:: DESCRIPTION OF THE TASK ::
Look through the lines below; wherever the word "start" appears, copy that line.
-------- LISTED ENTRIES --------
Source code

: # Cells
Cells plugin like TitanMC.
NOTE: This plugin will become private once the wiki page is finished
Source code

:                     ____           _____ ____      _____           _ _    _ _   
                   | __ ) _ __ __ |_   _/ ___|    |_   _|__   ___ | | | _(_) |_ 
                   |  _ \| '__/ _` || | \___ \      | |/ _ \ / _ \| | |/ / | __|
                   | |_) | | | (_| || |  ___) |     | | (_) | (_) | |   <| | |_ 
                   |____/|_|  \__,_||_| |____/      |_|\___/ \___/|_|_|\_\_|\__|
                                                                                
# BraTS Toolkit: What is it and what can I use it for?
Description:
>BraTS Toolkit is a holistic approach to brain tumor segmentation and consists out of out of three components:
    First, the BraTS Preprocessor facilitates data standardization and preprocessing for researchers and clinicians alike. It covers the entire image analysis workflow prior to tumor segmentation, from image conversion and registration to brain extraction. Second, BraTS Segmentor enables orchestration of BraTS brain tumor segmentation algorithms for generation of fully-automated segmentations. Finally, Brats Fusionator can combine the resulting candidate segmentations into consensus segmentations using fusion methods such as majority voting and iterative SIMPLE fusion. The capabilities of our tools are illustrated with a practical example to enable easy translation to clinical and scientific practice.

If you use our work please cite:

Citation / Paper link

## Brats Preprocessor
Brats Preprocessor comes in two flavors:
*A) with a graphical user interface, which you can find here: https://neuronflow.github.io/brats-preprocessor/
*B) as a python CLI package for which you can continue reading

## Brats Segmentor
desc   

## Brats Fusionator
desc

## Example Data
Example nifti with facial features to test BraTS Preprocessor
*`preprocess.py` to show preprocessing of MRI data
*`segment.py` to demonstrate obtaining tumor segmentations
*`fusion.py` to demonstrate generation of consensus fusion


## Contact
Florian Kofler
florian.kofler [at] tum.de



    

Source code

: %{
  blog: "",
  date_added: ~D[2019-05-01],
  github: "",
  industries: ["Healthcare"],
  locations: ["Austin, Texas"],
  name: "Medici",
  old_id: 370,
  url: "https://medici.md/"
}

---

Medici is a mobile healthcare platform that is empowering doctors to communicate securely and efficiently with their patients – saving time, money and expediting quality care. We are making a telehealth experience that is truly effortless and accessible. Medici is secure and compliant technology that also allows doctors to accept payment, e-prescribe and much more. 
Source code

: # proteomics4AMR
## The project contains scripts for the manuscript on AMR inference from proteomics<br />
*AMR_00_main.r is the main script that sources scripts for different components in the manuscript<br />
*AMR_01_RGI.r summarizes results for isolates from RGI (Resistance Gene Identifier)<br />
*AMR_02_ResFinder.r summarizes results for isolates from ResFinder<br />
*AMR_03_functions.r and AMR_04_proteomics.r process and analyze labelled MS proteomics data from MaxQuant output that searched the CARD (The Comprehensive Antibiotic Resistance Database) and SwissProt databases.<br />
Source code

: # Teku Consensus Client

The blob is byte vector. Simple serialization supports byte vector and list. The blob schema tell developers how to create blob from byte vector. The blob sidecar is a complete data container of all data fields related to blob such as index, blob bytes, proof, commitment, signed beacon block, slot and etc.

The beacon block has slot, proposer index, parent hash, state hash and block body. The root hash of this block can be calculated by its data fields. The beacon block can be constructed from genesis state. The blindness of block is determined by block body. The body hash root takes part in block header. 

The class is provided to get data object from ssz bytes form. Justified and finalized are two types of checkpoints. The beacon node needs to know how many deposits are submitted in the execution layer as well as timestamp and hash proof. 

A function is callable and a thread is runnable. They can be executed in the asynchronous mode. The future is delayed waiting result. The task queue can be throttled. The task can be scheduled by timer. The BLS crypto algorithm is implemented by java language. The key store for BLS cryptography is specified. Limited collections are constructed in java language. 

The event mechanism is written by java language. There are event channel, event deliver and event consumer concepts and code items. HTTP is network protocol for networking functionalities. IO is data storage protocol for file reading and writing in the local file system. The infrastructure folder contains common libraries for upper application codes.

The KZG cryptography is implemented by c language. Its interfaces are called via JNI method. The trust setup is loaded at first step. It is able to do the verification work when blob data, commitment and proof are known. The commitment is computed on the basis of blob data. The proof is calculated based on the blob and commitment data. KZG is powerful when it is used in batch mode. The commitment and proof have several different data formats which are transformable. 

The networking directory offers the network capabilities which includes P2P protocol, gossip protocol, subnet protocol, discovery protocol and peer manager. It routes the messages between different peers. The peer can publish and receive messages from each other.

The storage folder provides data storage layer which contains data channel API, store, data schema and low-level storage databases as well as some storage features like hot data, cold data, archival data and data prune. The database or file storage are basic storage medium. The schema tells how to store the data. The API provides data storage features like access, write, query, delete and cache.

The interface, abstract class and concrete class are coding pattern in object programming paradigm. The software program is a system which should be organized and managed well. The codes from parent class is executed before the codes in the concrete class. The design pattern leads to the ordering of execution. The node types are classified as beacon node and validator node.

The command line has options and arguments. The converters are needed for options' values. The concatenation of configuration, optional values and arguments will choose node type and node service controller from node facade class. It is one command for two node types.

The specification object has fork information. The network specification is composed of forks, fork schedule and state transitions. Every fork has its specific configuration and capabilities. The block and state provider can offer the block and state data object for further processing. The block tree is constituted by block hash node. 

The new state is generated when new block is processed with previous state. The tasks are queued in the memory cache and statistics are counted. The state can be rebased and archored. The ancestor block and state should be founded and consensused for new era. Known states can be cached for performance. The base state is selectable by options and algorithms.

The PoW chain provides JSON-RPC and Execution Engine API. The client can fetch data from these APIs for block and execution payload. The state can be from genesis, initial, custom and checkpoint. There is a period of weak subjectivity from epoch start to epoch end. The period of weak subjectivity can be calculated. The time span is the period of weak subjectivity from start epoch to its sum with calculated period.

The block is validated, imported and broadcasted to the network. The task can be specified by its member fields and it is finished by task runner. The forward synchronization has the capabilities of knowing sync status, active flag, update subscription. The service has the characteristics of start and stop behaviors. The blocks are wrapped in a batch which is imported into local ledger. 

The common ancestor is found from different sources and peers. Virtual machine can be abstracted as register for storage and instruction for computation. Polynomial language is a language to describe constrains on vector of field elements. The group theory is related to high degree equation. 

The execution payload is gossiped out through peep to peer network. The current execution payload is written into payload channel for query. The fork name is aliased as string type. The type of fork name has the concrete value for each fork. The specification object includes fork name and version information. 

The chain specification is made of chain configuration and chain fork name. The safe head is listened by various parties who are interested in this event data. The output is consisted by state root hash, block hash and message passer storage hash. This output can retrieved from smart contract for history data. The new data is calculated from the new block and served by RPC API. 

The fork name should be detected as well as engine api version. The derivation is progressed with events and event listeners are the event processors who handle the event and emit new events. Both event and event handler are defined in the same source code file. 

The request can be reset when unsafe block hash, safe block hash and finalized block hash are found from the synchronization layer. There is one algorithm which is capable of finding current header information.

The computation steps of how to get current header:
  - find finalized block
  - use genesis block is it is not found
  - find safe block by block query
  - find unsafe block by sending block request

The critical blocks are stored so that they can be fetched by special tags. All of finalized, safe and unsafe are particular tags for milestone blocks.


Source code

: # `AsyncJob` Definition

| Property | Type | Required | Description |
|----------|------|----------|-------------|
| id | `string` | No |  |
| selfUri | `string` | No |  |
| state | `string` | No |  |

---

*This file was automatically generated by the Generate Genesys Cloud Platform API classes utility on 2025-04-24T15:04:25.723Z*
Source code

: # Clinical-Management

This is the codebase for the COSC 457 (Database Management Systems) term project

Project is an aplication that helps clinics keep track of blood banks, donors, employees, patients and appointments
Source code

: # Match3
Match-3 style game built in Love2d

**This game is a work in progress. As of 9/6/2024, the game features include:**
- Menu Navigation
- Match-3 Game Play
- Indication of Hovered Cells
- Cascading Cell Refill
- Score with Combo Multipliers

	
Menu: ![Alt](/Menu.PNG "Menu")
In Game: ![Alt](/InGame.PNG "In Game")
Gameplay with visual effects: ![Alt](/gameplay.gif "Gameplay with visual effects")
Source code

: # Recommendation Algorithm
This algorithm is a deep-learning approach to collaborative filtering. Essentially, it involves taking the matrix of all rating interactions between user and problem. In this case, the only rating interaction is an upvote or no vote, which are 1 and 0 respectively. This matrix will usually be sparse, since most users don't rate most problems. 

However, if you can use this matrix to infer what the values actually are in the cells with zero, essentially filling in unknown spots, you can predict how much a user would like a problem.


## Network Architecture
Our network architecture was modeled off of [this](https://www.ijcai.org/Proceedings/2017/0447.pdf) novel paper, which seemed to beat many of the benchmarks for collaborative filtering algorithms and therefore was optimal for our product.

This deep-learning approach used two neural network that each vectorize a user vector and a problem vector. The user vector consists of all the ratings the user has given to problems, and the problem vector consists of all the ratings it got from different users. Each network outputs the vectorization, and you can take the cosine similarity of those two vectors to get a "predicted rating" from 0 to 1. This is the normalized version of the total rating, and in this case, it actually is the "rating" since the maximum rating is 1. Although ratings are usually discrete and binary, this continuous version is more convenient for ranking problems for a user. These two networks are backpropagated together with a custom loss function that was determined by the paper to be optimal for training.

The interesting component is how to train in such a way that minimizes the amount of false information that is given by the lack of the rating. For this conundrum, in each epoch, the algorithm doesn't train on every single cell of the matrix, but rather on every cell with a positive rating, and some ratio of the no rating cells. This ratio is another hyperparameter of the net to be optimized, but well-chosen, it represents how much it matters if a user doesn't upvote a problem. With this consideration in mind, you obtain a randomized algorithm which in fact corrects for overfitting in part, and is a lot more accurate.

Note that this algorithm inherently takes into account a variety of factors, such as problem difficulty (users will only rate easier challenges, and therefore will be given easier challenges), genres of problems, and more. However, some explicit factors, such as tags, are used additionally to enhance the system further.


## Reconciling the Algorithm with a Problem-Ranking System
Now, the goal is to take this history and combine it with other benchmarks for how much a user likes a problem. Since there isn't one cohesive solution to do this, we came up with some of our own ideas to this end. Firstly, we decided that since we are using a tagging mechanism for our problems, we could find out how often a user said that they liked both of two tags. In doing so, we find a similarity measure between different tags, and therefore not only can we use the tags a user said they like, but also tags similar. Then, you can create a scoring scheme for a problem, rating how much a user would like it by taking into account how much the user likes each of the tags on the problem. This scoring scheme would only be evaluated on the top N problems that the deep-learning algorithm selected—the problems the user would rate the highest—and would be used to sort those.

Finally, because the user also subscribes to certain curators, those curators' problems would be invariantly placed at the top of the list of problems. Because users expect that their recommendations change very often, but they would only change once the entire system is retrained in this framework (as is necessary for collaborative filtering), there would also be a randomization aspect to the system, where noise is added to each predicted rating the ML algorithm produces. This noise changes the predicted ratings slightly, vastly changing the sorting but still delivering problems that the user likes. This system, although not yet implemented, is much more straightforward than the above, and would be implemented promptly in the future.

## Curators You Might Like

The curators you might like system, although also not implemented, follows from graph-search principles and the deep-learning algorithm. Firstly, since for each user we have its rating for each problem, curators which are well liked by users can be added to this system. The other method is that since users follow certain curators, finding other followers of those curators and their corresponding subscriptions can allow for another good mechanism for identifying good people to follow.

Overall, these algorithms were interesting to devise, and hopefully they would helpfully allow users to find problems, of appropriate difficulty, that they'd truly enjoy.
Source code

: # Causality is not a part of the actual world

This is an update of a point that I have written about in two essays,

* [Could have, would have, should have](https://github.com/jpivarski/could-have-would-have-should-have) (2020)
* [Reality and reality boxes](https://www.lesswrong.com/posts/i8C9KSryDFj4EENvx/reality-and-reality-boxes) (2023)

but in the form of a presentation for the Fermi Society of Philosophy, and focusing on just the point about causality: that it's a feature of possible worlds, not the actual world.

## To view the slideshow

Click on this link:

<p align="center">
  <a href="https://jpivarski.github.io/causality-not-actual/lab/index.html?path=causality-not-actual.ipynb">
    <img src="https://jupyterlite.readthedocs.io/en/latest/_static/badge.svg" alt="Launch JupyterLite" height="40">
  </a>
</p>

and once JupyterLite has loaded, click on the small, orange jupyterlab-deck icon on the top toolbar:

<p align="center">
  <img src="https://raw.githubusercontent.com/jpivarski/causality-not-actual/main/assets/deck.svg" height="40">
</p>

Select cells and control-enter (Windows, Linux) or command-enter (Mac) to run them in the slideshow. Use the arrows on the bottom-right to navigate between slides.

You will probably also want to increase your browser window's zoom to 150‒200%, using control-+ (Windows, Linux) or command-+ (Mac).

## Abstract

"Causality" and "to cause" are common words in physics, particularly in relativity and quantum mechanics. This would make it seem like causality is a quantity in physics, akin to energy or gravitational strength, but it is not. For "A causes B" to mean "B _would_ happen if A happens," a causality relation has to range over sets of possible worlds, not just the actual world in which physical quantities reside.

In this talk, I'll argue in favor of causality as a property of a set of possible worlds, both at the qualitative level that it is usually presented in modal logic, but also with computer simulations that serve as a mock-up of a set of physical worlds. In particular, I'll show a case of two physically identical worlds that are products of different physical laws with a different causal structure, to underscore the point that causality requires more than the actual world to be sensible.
--------
:: WRITTEN RESPONSE ::
The PoW chain provides JSON-RPC and Execution Engine API. The client can fetch data from these APIs for block and execution payload. The state can be from genesis, initial, custom and checkpoint. There is a period of weak subjectivity from epoch start to epoch end. The period of weak subjectivity can be calculated. The time span is the period of weak subjectivity from start epoch to its sum with calculated period.
The block is validated, imported and broadcasted to the network. The task can be specified by its member fields and it is finished by task runner. The forward synchronization has the capabilities of knowing sync status, active flag, update subscription. The service has the characteristics of start and stop behaviors. The blocks are wrapped in a batch which is imported into local ledger. 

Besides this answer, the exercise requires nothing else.